The answer must consist of each line below that holds the word "should", copied as it stands.

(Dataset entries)
* * * * *
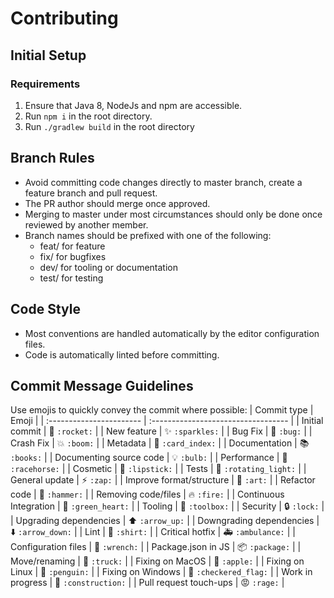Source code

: # Contributing

## Initial Setup
### Requirements
1. Ensure that Java 8, NodeJs and npm are accessible.
2. Run `npm i` in the root directory.
3. Run `./gradlew build` in the root directory
 
## Branch Rules

- Avoid committing code changes directly to master branch, create a feature branch and pull request.
- The PR author should merge once approved.
- Merging to master under most circumstances should only be done once reviewed by another member.
- Branch names should be prefixed with one of the following:
  - feat/ for feature
  - fix/ for bugfixes
  - dev/ for tooling or documentation
  - test/ for testing

## Code Style

- Most conventions are handled automatically by the editor configuration files.
- Code is automatically linted before committing.

## Commit Message Guidelines

Use emojis to quickly convey the commit where possible:
| Commit type              | Emoji                               |
| :----------------------- | :---------------------------------- |
| Initial commit           | :rocket: `:rocket:`                 |
| New feature              | :sparkles: `:sparkles:`             |
| Bug Fix                  | :bug: `:bug:`                       |
| Crash Fix                | :boom: `:boom:`                     |
| Metadata                 | :card_index: `:card_index:`         |
| Documentation            | :books: `:books:`                   |
| Documenting source code  | :bulb: `:bulb:`                     |
| Performance              | :racehorse: `:racehorse:`           |
| Cosmetic                 | :lipstick: `:lipstick:`             |
| Tests                    | :rotating_light: `:rotating_light:` |
| General update           | :zap: `:zap:`                       |
| Improve format/structure | :art: `:art:`                       |
| Refactor code            | :hammer: `:hammer:`                 |
| Removing code/files      | :fire: `:fire:`                     |
| Continuous Integration   | :green_heart: `:green_heart:`       |
| Tooling                  | :toolbox: `:toolbox:`               |
| Security                 | :lock: `:lock:`                     |
| Upgrading dependencies   | :arrow_up: `:arrow_up:`             |
| Downgrading dependencies | :arrow_down: `:arrow_down:`         |
| Lint                     | :shirt: `:shirt:`                   |
| Critical hotfix          | :ambulance: `:ambulance:`           |
| Configuration files      | :wrench: `:wrench:`                 |
| Package.json in JS       | :package: `:package:`               |
| Move/renaming            | :truck: `:truck:`                   |
| Fixing on MacOS          | :apple: `:apple:`                   |
| Fixing on Linux          | :penguin: `:penguin:`               |
| Fixing on Windows        | :checkered_flag: `:checkered_flag:` |
| Work in progress         | :construction: `:construction:`     |
| Pull request touch-ups   | :rage: `:rage:`                     |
* * * * *
● Expected answer:
- The PR author should merge once approved.
- Merging to master under most circumstances should only be done once reviewed by another member.
- Branch names should be prefixed with one of the following:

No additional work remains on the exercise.